# About this exercise
Looking through the records that follow, determine how many lines contain "same" and reply with that number alone.

# Data listing

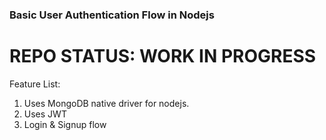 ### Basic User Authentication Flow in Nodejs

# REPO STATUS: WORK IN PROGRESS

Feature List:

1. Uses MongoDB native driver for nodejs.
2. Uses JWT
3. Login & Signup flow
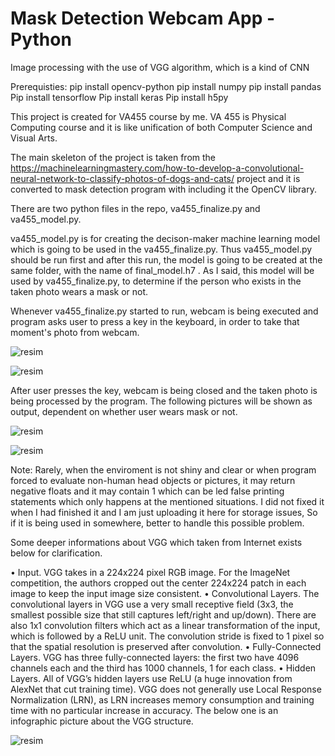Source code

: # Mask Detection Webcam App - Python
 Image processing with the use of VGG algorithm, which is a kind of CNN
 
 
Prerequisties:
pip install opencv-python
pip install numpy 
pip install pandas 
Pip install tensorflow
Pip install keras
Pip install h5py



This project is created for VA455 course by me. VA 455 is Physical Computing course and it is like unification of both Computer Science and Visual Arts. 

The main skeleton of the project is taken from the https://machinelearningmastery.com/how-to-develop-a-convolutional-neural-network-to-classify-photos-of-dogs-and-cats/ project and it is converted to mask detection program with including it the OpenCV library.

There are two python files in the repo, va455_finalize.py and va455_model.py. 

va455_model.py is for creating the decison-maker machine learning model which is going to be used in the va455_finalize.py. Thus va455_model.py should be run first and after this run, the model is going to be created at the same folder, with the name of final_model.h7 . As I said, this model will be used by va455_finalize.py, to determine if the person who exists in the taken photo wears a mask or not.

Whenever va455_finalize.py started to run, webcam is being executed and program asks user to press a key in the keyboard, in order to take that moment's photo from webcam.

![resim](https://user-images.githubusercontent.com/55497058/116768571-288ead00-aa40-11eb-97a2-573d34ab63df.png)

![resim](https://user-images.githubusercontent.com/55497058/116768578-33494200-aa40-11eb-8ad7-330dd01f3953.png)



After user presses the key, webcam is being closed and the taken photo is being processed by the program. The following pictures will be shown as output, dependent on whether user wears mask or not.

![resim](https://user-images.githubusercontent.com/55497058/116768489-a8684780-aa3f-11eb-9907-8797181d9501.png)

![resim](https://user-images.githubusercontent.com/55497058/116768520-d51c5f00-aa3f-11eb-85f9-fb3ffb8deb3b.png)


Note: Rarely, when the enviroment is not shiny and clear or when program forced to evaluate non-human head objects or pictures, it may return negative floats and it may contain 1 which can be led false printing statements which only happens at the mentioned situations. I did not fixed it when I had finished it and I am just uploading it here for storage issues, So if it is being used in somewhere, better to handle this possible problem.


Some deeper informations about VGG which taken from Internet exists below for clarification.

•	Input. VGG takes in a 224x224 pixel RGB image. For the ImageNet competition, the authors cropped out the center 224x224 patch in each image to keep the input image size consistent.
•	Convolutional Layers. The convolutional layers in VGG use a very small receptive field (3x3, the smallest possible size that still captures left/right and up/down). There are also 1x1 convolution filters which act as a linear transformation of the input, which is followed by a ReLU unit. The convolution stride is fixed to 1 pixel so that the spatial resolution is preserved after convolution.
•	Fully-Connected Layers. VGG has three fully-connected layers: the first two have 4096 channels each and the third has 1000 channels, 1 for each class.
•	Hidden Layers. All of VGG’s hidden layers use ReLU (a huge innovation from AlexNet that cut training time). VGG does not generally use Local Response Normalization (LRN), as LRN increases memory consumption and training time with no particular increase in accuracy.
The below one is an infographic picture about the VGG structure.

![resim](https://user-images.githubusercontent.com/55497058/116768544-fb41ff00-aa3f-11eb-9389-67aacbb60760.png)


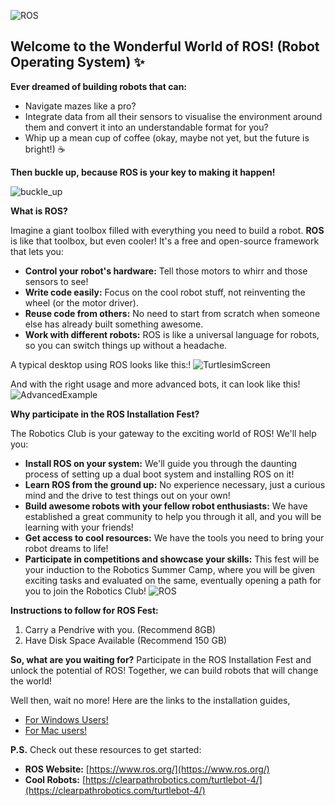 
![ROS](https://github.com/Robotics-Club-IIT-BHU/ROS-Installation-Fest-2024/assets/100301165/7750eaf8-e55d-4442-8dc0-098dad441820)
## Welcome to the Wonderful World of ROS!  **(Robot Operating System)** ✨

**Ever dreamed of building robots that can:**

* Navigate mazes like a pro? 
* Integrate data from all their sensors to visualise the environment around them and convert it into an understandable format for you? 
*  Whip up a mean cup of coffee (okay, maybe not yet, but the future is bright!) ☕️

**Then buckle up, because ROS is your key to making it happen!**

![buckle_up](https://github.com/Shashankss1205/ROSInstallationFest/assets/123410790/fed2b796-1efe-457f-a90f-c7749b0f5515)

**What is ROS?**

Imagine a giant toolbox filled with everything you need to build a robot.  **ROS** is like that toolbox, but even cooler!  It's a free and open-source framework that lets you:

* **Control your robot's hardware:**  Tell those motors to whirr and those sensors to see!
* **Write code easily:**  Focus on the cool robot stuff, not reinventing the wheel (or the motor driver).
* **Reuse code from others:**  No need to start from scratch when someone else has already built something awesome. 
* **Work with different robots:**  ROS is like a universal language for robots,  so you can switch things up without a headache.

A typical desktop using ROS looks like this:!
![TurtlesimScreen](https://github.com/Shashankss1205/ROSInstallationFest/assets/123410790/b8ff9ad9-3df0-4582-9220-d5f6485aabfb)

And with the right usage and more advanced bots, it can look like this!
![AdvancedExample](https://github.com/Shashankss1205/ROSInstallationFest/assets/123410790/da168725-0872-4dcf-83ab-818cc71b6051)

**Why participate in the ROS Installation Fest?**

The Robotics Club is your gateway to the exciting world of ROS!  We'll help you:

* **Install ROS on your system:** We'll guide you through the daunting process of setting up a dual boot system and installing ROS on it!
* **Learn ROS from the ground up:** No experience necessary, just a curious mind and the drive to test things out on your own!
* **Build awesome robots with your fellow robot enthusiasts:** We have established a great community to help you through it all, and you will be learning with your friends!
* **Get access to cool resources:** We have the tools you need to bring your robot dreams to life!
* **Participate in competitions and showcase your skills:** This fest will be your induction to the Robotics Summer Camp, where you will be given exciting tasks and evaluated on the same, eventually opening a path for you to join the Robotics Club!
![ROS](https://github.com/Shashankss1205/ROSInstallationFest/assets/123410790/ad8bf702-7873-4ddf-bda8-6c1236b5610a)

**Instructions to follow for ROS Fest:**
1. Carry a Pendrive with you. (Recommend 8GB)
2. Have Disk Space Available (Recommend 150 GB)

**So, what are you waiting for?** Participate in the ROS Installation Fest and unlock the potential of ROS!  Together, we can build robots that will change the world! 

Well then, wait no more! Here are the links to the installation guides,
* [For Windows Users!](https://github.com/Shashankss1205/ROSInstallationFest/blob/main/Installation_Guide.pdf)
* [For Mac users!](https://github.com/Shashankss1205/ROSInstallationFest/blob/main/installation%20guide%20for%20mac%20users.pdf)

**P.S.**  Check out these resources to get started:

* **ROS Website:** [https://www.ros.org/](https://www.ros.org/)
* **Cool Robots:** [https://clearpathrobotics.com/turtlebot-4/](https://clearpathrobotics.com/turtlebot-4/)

# Solution below
2